____ DATA FOR THIS EXERCISE
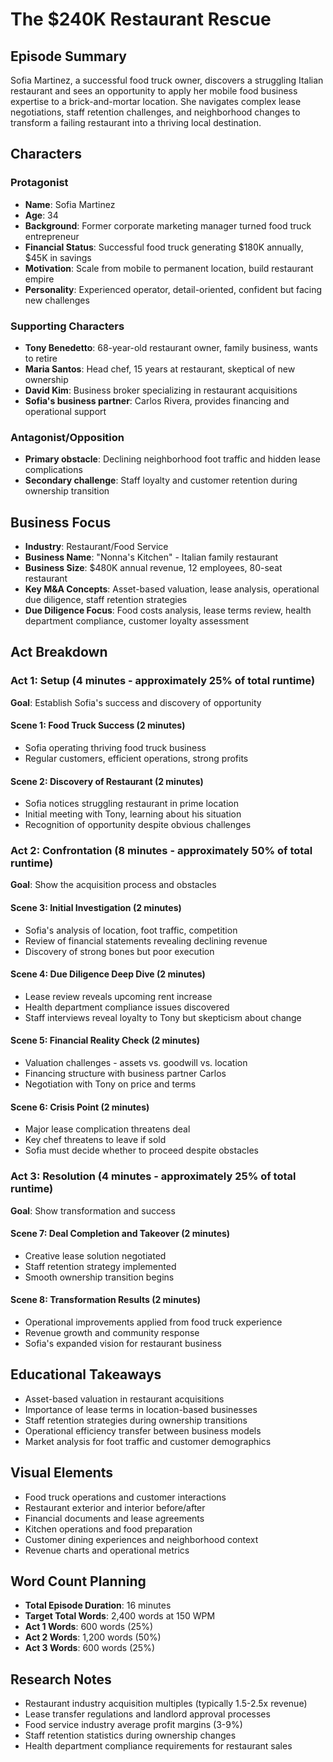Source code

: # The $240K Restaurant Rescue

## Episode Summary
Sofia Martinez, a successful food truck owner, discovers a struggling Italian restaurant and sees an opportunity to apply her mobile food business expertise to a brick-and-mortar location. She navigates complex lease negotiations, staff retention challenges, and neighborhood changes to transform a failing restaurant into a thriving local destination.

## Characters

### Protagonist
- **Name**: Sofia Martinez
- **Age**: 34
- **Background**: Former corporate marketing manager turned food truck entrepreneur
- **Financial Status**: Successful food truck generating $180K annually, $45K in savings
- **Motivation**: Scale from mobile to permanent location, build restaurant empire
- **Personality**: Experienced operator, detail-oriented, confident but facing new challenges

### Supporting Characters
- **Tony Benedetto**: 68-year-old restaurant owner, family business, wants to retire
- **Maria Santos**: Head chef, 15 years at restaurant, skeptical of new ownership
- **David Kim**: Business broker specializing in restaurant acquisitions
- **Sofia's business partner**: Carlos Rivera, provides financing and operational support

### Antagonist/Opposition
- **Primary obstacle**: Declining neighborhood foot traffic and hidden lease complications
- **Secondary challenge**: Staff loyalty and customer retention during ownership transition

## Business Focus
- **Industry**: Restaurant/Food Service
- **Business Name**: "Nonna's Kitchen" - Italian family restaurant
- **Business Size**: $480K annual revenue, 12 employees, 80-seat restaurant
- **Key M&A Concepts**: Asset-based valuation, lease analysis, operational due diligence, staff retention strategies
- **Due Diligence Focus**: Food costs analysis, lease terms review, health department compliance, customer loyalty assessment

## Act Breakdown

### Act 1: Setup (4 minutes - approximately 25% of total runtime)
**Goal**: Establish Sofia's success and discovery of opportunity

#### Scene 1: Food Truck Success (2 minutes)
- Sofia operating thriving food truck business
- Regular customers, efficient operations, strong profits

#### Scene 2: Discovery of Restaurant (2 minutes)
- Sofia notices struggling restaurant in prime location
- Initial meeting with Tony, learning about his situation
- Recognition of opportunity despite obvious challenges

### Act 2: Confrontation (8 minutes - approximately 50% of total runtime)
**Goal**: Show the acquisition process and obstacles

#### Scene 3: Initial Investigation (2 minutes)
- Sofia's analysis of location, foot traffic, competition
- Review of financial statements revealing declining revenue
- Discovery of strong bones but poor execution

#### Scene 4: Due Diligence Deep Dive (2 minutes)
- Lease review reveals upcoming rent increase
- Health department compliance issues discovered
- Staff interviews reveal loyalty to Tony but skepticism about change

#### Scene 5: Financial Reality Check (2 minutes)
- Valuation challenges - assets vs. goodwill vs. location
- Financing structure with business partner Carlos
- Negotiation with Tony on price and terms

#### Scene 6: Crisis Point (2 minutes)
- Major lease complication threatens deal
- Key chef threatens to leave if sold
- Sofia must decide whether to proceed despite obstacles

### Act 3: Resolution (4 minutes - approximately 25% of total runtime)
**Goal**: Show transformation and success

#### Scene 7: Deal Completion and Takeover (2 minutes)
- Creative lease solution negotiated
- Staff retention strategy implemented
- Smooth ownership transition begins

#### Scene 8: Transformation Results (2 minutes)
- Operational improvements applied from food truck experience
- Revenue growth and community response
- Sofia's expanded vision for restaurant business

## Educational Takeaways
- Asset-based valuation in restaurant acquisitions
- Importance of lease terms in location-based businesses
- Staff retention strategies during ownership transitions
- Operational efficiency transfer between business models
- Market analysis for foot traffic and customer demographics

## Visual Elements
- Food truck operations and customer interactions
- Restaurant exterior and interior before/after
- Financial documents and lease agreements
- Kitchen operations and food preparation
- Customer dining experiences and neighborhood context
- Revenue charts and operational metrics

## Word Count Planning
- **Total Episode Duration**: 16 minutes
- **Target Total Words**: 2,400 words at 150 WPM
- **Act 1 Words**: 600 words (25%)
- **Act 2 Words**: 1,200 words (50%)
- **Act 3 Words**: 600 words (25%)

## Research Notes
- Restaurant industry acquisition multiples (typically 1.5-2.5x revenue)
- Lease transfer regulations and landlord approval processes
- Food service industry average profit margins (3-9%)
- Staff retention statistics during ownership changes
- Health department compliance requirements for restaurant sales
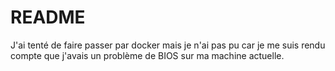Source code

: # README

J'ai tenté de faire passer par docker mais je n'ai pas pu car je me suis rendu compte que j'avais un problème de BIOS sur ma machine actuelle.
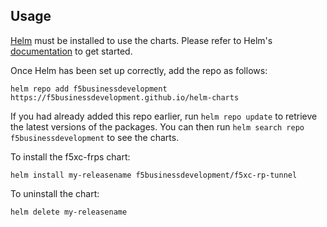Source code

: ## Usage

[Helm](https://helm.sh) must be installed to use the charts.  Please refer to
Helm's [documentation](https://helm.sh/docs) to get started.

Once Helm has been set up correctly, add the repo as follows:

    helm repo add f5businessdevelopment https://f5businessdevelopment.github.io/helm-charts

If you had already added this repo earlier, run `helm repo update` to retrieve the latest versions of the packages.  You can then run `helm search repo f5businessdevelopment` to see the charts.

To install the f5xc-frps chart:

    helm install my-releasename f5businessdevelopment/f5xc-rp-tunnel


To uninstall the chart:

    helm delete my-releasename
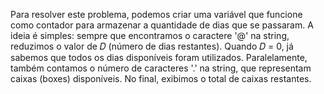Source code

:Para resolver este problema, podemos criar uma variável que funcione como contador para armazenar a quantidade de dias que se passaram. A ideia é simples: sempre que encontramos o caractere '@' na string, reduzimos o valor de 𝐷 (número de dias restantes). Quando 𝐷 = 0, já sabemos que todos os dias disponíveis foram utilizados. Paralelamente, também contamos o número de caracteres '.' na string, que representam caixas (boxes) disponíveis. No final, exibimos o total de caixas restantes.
________
Restate every entry above word for word; no picture belongs in the copy.

Source code

: # The $240K Restaurant Rescue

## Episode Summary
Sofia Martinez, a successful food truck owner, discovers a struggling Italian restaurant and sees an opportunity to apply her mobile food business expertise to a brick-and-mortar location. She navigates complex lease negotiations, staff retention challenges, and neighborhood changes to transform a failing restaurant into a thriving local destination.

## Characters

### Protagonist
- **Name**: Sofia Martinez
- **Age**: 34
- **Background**: Former corporate marketing manager turned food truck entrepreneur
- **Financial Status**: Successful food truck generating $180K annually, $45K in savings
- **Motivation**: Scale from mobile to permanent location, build restaurant empire
- **Personality**: Experienced operator, detail-oriented, confident but facing new challenges

### Supporting Characters
- **Tony Benedetto**: 68-year-old restaurant owner, family business, wants to retire
- **Maria Santos**: Head chef, 15 years at restaurant, skeptical of new ownership
- **David Kim**: Business broker specializing in restaurant acquisitions
- **Sofia's business partner**: Carlos Rivera, provides financing and operational support

### Antagonist/Opposition
- **Primary obstacle**: Declining neighborhood foot traffic and hidden lease complications
- **Secondary challenge**: Staff loyalty and customer retention during ownership transition

## Business Focus
- **Industry**: Restaurant/Food Service
- **Business Name**: "Nonna's Kitchen" - Italian family restaurant
- **Business Size**: $480K annual revenue, 12 employees, 80-seat restaurant
- **Key M&A Concepts**: Asset-based valuation, lease analysis, operational due diligence, staff retention strategies
- **Due Diligence Focus**: Food costs analysis, lease terms review, health department compliance, customer loyalty assessment

## Act Breakdown

### Act 1: Setup (4 minutes - approximately 25% of total runtime)
**Goal**: Establish Sofia's success and discovery of opportunity

#### Scene 1: Food Truck Success (2 minutes)
- Sofia operating thriving food truck business
- Regular customers, efficient operations, strong profits

#### Scene 2: Discovery of Restaurant (2 minutes)
- Sofia notices struggling restaurant in prime location
- Initial meeting with Tony, learning about his situation
- Recognition of opportunity despite obvious challenges

### Act 2: Confrontation (8 minutes - approximately 50% of total runtime)
**Goal**: Show the acquisition process and obstacles

#### Scene 3: Initial Investigation (2 minutes)
- Sofia's analysis of location, foot traffic, competition
- Review of financial statements revealing declining revenue
- Discovery of strong bones but poor execution

#### Scene 4: Due Diligence Deep Dive (2 minutes)
- Lease review reveals upcoming rent increase
- Health department compliance issues discovered
- Staff interviews reveal loyalty to Tony but skepticism about change

#### Scene 5: Financial Reality Check (2 minutes)
- Valuation challenges - assets vs. goodwill vs. location
- Financing structure with business partner Carlos
- Negotiation with Tony on price and terms

#### Scene 6: Crisis Point (2 minutes)
- Major lease complication threatens deal
- Key chef threatens to leave if sold
- Sofia must decide whether to proceed despite obstacles

### Act 3: Resolution (4 minutes - approximately 25% of total runtime)
**Goal**: Show transformation and success

#### Scene 7: Deal Completion and Takeover (2 minutes)
- Creative lease solution negotiated
- Staff retention strategy implemented
- Smooth ownership transition begins

#### Scene 8: Transformation Results (2 minutes)
- Operational improvements applied from food truck experience
- Revenue growth and community response
- Sofia's expanded vision for restaurant business

## Educational Takeaways
- Asset-based valuation in restaurant acquisitions
- Importance of lease terms in location-based businesses
- Staff retention strategies during ownership transitions
- Operational efficiency transfer between business models
- Market analysis for foot traffic and customer demographics

## Visual Elements
- Food truck operations and customer interactions
- Restaurant exterior and interior before/after
- Financial documents and lease agreements
- Kitchen operations and food preparation
- Customer dining experiences and neighborhood context
- Revenue charts and operational metrics

## Word Count Planning
- **Total Episode Duration**: 16 minutes
- **Target Total Words**: 2,400 words at 150 WPM
- **Act 1 Words**: 600 words (25%)
- **Act 2 Words**: 1,200 words (50%)
- **Act 3 Words**: 600 words (25%)

## Research Notes
- Restaurant industry acquisition multiples (typically 1.5-2.5x revenue)
- Lease transfer regulations and landlord approval processes
- Food service industry average profit margins (3-9%)
- Staff retention statistics during ownership changes
- Health department compliance requirements for restaurant sales
Source code

: # README

J'ai tenté de faire passer par docker mais je n'ai pas pu car je me suis rendu compte que j'avais un problème de BIOS sur ma machine actuelle.
Source code

: ## Usage

[Helm](https://helm.sh) must be installed to use the charts.  Please refer to
Helm's [documentation](https://helm.sh/docs) to get started.

Once Helm has been set up correctly, add the repo as follows:

    helm repo add f5businessdevelopment https://f5businessdevelopment.github.io/helm-charts

If you had already added this repo earlier, run `helm repo update` to retrieve the latest versions of the packages.  You can then run `helm search repo f5businessdevelopment` to see the charts.

To install the f5xc-frps chart:

    helm install my-releasename f5businessdevelopment/f5xc-rp-tunnel


To uninstall the chart:

    helm delete my-releasename
Source code

:Para resolver este problema, podemos criar uma variável que funcione como contador para armazenar a quantidade de dias que se passaram. A ideia é simples: sempre que encontramos o caractere '@' na string, reduzimos o valor de 𝐷 (número de dias restantes). Quando 𝐷 = 0, já sabemos que todos os dias disponíveis foram utilizados. Paralelamente, também contamos o número de caracteres '.' na string, que representam caixas (boxes) disponíveis. No final, exibimos o total de caixas restantes.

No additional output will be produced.